* WORK TASK: Character for character, transcribe the entries below, minus the images.

START GIVEN RECORDS

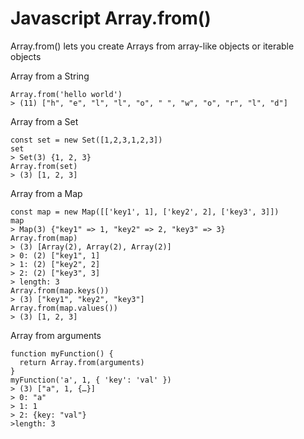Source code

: # Javascript Array.from()

Array.from() lets you create Arrays from array-like objects or iterable objects

Array from a String
```
Array.from('hello world')
> (11) ["h", "e", "l", "l", "o", " ", "w", "o", "r", "l", "d"]
```

Array from a Set
```
const set = new Set([1,2,3,1,2,3])
set
> Set(3) {1, 2, 3}
Array.from(set)
> (3) [1, 2, 3]
```

Array from a Map
```
const map = new Map([['key1', 1], ['key2', 2], ['key3', 3]])
map
> Map(3) {"key1" => 1, "key2" => 2, "key3" => 3}
Array.from(map)
> (3) [Array(2), Array(2), Array(2)]
> 0: (2) ["key1", 1]
> 1: (2) ["key2", 2]
> 2: (2) ["key3", 3]
> length: 3
Array.from(map.keys())
> (3) ["key1", "key2", "key3"]
Array.from(map.values())
> (3) [1, 2, 3]
```

Array from arguments
```
function myFunction() {
  return Array.from(arguments)
}
myFunction('a', 1, { 'key': 'val' })
> (3) ["a", 1, {…}]
> 0: "a"
> 1: 1
> 2: {key: "val"}
>length: 3
```
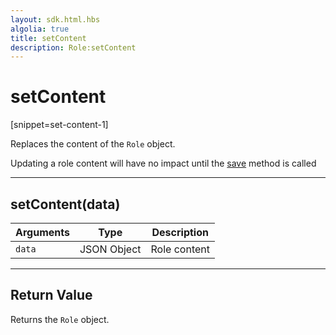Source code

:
 ```yaml
---
layout: sdk.html.hbs
algolia: true
title: setContent
description: Role:setContent
---
```

  

# setContent
[snippet=set-content-1]

Replaces the content of the `Role` object.

<aside class="note">
Updating a role content will have no impact until the <a href="{{ site_base_path }}sdk-reference/role/save">save</a> method is called
</aside>

---

## setContent(data)

| Arguments | Type | Description |
|---------------|---------|----------------------------------------|
| ``data`` | JSON Object | Role content |

---

## Return Value

Returns the `Role` object.
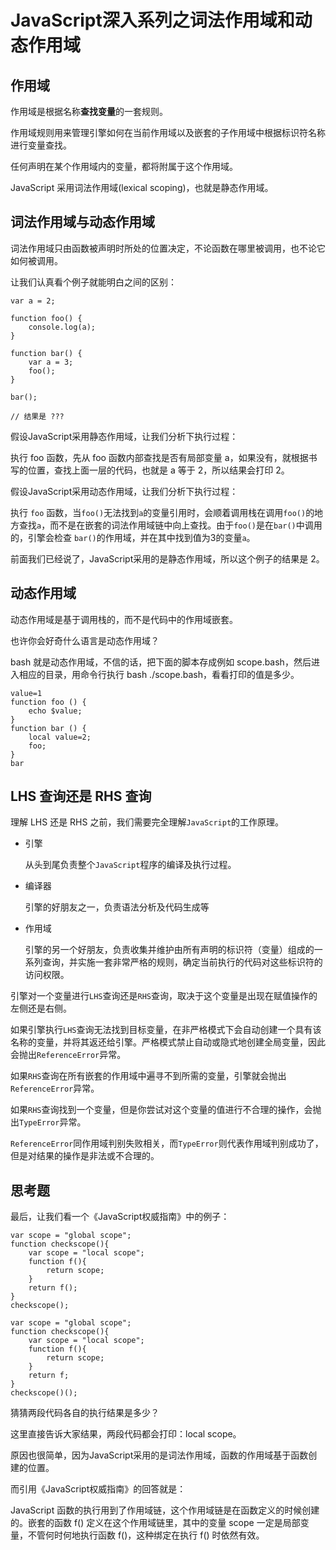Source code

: # JavaScript深入系列之词法作用域和动态作用域

## 作用域

作用域是根据名称**查找变量**的一套规则。

作用域规则用来管理引擎如何在当前作用域以及嵌套的子作用域中根据标识符名称进行变量查找。

任何声明在某个作用域内的变量，都将附属于这个作用域。

JavaScript 采用词法作用域(lexical scoping)，也就是静态作用域。

## 词法作用域与动态作用域

词法作用域只由函数被声明时所处的位置决定，不论函数在哪里被调用，也不论它如何被调用。

让我们认真看个例子就能明白之间的区别：

```
var a = 2;

function foo() {
    console.log(a); 
}

function bar() {
    var a = 3;
    foo();
}

bar();

// 结果是 ???
```

假设JavaScript采用静态作用域，让我们分析下执行过程：

执行 foo 函数，先从 foo 函数内部查找是否有局部变量 a，如果没有，就根据书写的位置，查找上面一层的代码，也就是 a 等于 2，所以结果会打印 2。

假设JavaScript采用动态作用域，让我们分析下执行过程：

执行 `foo` 函数，当`foo()`无法找到`a`的变量引用时，会顺着调用栈在调用`foo()`的地方查找`a`，而不是在嵌套的词法作用域链中向上查找。由于`foo()`是在`bar()`中调用的，引擎会检查 `bar()`的作用域，并在其中找到值为3的变量`a`。

前面我们已经说了，JavaScript采用的是静态作用域，所以这个例子的结果是 2。

## 动态作用域

动态作用域是基于调用栈的，而不是代码中的作用域嵌套。

也许你会好奇什么语言是动态作用域？

bash 就是动态作用域，不信的话，把下面的脚本存成例如 scope.bash，然后进入相应的目录，用命令行执行 bash ./scope.bash，看看打印的值是多少。

```
value=1
function foo () {
    echo $value;
}
function bar () {
    local value=2;
    foo;
}
bar
```

## LHS 查询还是 RHS 查询

理解 LHS 还是 RHS 之前，我们需要完全理解`JavaScript`的工作原理。

- 引擎

    从头到尾负责整个`JavaScript`程序的编译及执行过程。
    
- 编译器

    引擎的好朋友之一，负责语法分析及代码生成等
    
- 作用域

    引擎的另一个好朋友，负责收集并维护由所有声明的标识符（变量）组成的一系列查询，并实施一套非常严格的规则，确定当前执行的代码对这些标识符的访问权限。
    
引擎对一个变量进行`LHS`查询还是`RHS`查询，取决于这个变量是出现在赋值操作的左侧还是右侧。

如果引擎执行`LHS`查询无法找到目标变量，在非严格模式下会自动创建一个具有该名称的变量，并将其返还给引擎。严格模式禁止自动或隐式地创建全局变量，因此会抛出`ReferenceError`异常。

如果`RHS`查询在所有嵌套的作用域中遍寻不到所需的变量，引擎就会抛出`ReferenceError`异常。

如果`RHS`查询找到一个变量，但是你尝试对这个变量的值进行不合理的操作，会抛出`TypeError`异常。

`ReferenceError`同作用域判别失败相关，而`TypeError`则代表作用域判别成功了，但是对结果的操作是非法或不合理的。


## 思考题

最后，让我们看一个《JavaScript权威指南》中的例子：

```
var scope = "global scope";
function checkscope(){
    var scope = "local scope";
    function f(){
        return scope;
    }
    return f();
}
checkscope();
```

```
var scope = "global scope";
function checkscope(){
    var scope = "local scope";
    function f(){
        return scope;
    }
    return f;
}
checkscope()();
```

猜猜两段代码各自的执行结果是多少？

这里直接告诉大家结果，两段代码都会打印：local scope。

原因也很简单，因为JavaScript采用的是词法作用域，函数的作用域基于函数创建的位置。

而引用《JavaScript权威指南》的回答就是：

JavaScript 函数的执行用到了作用域链，这个作用域链是在函数定义的时候创建的。嵌套的函数 f() 定义在这个作用域链里，其中的变量 scope 一定是局部变量，不管何时何地执行函数 f()，这种绑定在执行 f() 时依然有效。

END GIVEN RECORDS

* RESPONSE TO THE TASK:
Source code

: # Javascript Array.from()

Array.from() lets you create Arrays from array-like objects or iterable objects

Array from a String
```
Array.from('hello world')
> (11) ["h", "e", "l", "l", "o", " ", "w", "o", "r", "l", "d"]
```

Array from a Set
```
const set = new Set([1,2,3,1,2,3])
set
> Set(3) {1, 2, 3}
Array.from(set)
> (3) [1, 2, 3]
```

Array from a Map
```
const map = new Map([['key1', 1], ['key2', 2], ['key3', 3]])
map
> Map(3) {"key1" => 1, "key2" => 2, "key3" => 3}
Array.from(map)
> (3) [Array(2), Array(2), Array(2)]
> 0: (2) ["key1", 1]
> 1: (2) ["key2", 2]
> 2: (2) ["key3", 3]
> length: 3
Array.from(map.keys())
> (3) ["key1", "key2", "key3"]
Array.from(map.values())
> (3) [1, 2, 3]
```

Array from arguments
```
function myFunction() {
  return Array.from(arguments)
}
myFunction('a', 1, { 'key': 'val' })
> (3) ["a", 1, {…}]
> 0: "a"
> 1: 1
> 2: {key: "val"}
>length: 3
```
Source code

:
 ```yaml
---
layout: sdk.html.hbs
algolia: true
title: setContent
description: Role:setContent
---
```

  

# setContent
[snippet=set-content-1]

Replaces the content of the `Role` object.

<aside class="note">
Updating a role content will have no impact until the <a href="{{ site_base_path }}sdk-reference/role/save">save</a> method is called
</aside>

---

## setContent(data)

| Arguments | Type | Description |
|---------------|---------|----------------------------------------|
| ``data`` | JSON Object | Role content |

---

## Return Value

Returns the `Role` object.
Source code

: # JavaScript深入系列之词法作用域和动态作用域

## 作用域

作用域是根据名称**查找变量**的一套规则。

作用域规则用来管理引擎如何在当前作用域以及嵌套的子作用域中根据标识符名称进行变量查找。

任何声明在某个作用域内的变量，都将附属于这个作用域。

JavaScript 采用词法作用域(lexical scoping)，也就是静态作用域。

## 词法作用域与动态作用域

词法作用域只由函数被声明时所处的位置决定，不论函数在哪里被调用，也不论它如何被调用。

让我们认真看个例子就能明白之间的区别：

```
var a = 2;

function foo() {
    console.log(a); 
}

function bar() {
    var a = 3;
    foo();
}

bar();

// 结果是 ???
```

假设JavaScript采用静态作用域，让我们分析下执行过程：

执行 foo 函数，先从 foo 函数内部查找是否有局部变量 a，如果没有，就根据书写的位置，查找上面一层的代码，也就是 a 等于 2，所以结果会打印 2。

假设JavaScript采用动态作用域，让我们分析下执行过程：

执行 `foo` 函数，当`foo()`无法找到`a`的变量引用时，会顺着调用栈在调用`foo()`的地方查找`a`，而不是在嵌套的词法作用域链中向上查找。由于`foo()`是在`bar()`中调用的，引擎会检查 `bar()`的作用域，并在其中找到值为3的变量`a`。

前面我们已经说了，JavaScript采用的是静态作用域，所以这个例子的结果是 2。

## 动态作用域

动态作用域是基于调用栈的，而不是代码中的作用域嵌套。

也许你会好奇什么语言是动态作用域？

bash 就是动态作用域，不信的话，把下面的脚本存成例如 scope.bash，然后进入相应的目录，用命令行执行 bash ./scope.bash，看看打印的值是多少。

```
value=1
function foo () {
    echo $value;
}
function bar () {
    local value=2;
    foo;
}
bar
```

## LHS 查询还是 RHS 查询

理解 LHS 还是 RHS 之前，我们需要完全理解`JavaScript`的工作原理。

- 引擎

    从头到尾负责整个`JavaScript`程序的编译及执行过程。
    
- 编译器

    引擎的好朋友之一，负责语法分析及代码生成等
    
- 作用域

    引擎的另一个好朋友，负责收集并维护由所有声明的标识符（变量）组成的一系列查询，并实施一套非常严格的规则，确定当前执行的代码对这些标识符的访问权限。
    
引擎对一个变量进行`LHS`查询还是`RHS`查询，取决于这个变量是出现在赋值操作的左侧还是右侧。

如果引擎执行`LHS`查询无法找到目标变量，在非严格模式下会自动创建一个具有该名称的变量，并将其返还给引擎。严格模式禁止自动或隐式地创建全局变量，因此会抛出`ReferenceError`异常。

如果`RHS`查询在所有嵌套的作用域中遍寻不到所需的变量，引擎就会抛出`ReferenceError`异常。

如果`RHS`查询找到一个变量，但是你尝试对这个变量的值进行不合理的操作，会抛出`TypeError`异常。

`ReferenceError`同作用域判别失败相关，而`TypeError`则代表作用域判别成功了，但是对结果的操作是非法或不合理的。


## 思考题

最后，让我们看一个《JavaScript权威指南》中的例子：

```
var scope = "global scope";
function checkscope(){
    var scope = "local scope";
    function f(){
        return scope;
    }
    return f();
}
checkscope();
```

```
var scope = "global scope";
function checkscope(){
    var scope = "local scope";
    function f(){
        return scope;
    }
    return f;
}
checkscope()();
```

猜猜两段代码各自的执行结果是多少？

这里直接告诉大家结果，两段代码都会打印：local scope。

原因也很简单，因为JavaScript采用的是词法作用域，函数的作用域基于函数创建的位置。

而引用《JavaScript权威指南》的回答就是：

JavaScript 函数的执行用到了作用域链，这个作用域链是在函数定义的时候创建的。嵌套的函数 f() 定义在这个作用域链里，其中的变量 scope 一定是局部变量，不管何时何地执行函数 f()，这种绑定在执行 f() 时依然有效。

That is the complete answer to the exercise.